Linux Networking – How to Control the Ordering of Network Interfaces

centos6linuxnetworkingredhat

I'm attempting to configure a machine with 3 NICs, the first two are built-in GbE controllers, the third is a 10GbE controller. Via NetworkManager, I've configured the 'first' GbE NIC (which at the time was eth0) to use a static IP address. The second GbE NIC will be configured on a separate private network and the 10GbE NIC is not being used right now.

When I reboot the machine, the ordering of eth0, eth1, eth2, etc appears to be random. Occasionally eth0 will pick up the static ip address, other times it is recognized as eth1 and grabs a DHCP address. In this case, I need to swap the cables before it reconfigures properly.

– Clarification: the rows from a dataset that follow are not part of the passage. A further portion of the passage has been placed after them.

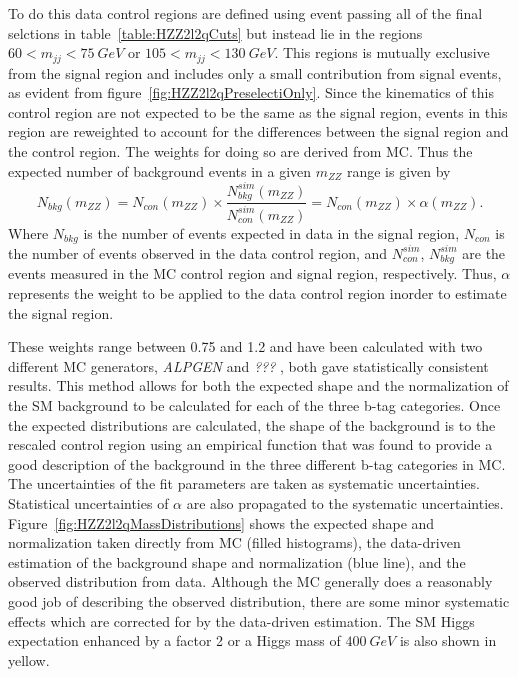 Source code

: To do this data control regions are defined using event passing all
of the final selctions in table~\ref{table:HZZ2l2qCuts} but instead
lie in the regions $60 < m_{jj} < 75~GeV$ or $105 < m_{jj} < 130~GeV$. 
This regions is mutually exclusive from the signal region and includes
only a small contribution from signal events, as evident from 
figure~\ref{fig:HZZ2l2qPreselectiOnly}.  Since the kinematics of
this control region are not expected to be the same as the signal 
region, events in this region are reweighted to account for the 
differences between the signal region and the control region.  The
weights for doing so are derived from MC.  Thus the expected number
of background events in a given $m_{ZZ}$ range is given by
\begin{equation}
N_{bkg}(m_{ZZ}) = N_{con}(m_{ZZ})\times\frac{N_{bkg}^{sim}(m_{ZZ})}{N_{con}^{sim}(m_{ZZ})}=N_{con}(m_{ZZ})\times\alpha(m_{ZZ}).
\label{eq:HZZ2l2qAlpha}
\end{equation}
Where $N_{bkg}$ is the number of events expected in data in the 
signal region, $N_{con}$ is the number of events observed in the
data control region, and $N_{con}^{sim}$, $N_{bkg}^{sim}$ are the 
events measured in the MC control region and signal region, 
respectively.  Thus, $\alpha$ represents the weight to be applied
to the data control region inorder to estimate the signal region. 


These weights range between 0.75 and 1.2 and have been calculated
with two different MC generators, {\it ALPGEN} and {\it ??? }, 
both gave statistically consistent results.  This method allows
for both the expected shape and the normalization of the SM
background to be calculated for each of the three b-tag categories.
Once the expected distributions are calculated, the shape of the
background is to the rescaled control region using an empirical
function that was found to provide a good description of the 
background in the three different b-tag categories in MC.  
The uncertainties of the fit parameters are taken as systematic
uncertainties.  Statistical uncertainties of $\alpha$ are also 
propagated to the systematic uncertainties.  
Figure~\ref{fig:HZZ2l2qMassDistributions} shows the expected 
shape and normalization taken directly from MC (filled histograms), 
the data-driven estimation of the background shape and normalization
(blue line), and the observed distribution from data. Although
the MC generally does a reasonably good job of describing the 
observed distribution, there are some minor systematic effects which 
are corrected for by the data-driven estimation.  The SM Higgs
expectation enhanced by a factor 2 or a Higgs mass of $400~GeV$ 
is also shown in yellow.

How can I control the ordering so that a particular physical NIC always comes up as eth0 or eth1 without changing next reboot?

Best Answer

The method still supported in RHEL 6 is via udev device rules.

There should be an automatically generated /etc/udev/rules.d/70-persistent-net.rules which forces consistent naming:

# This file was automatically generated by the /lib/udev/write_net_rules
# program, run by the persistent-net-generator.rules rules file.

# PCI device 0x8086:0x10c9 (igb)
SUBSYSTEM=="net", ACTION=="add", DRIVERS=="?*", ATTR{address}=="00:25:90:1d:d1:30", ATTR{type}=="1", KERNEL=="eth*", NAME="eth0"

# PCI device 0x8086:0x10c9 (igb)
SUBSYSTEM=="net", ACTION=="add", DRIVERS=="?*", ATTR{address}=="00:25:90:1d:d1:31", ATTR{type}=="1", KERNEL=="eth*", NAME="eth1"

If not you can use a similar syntax with your own MAC addresses to force persistent device naming.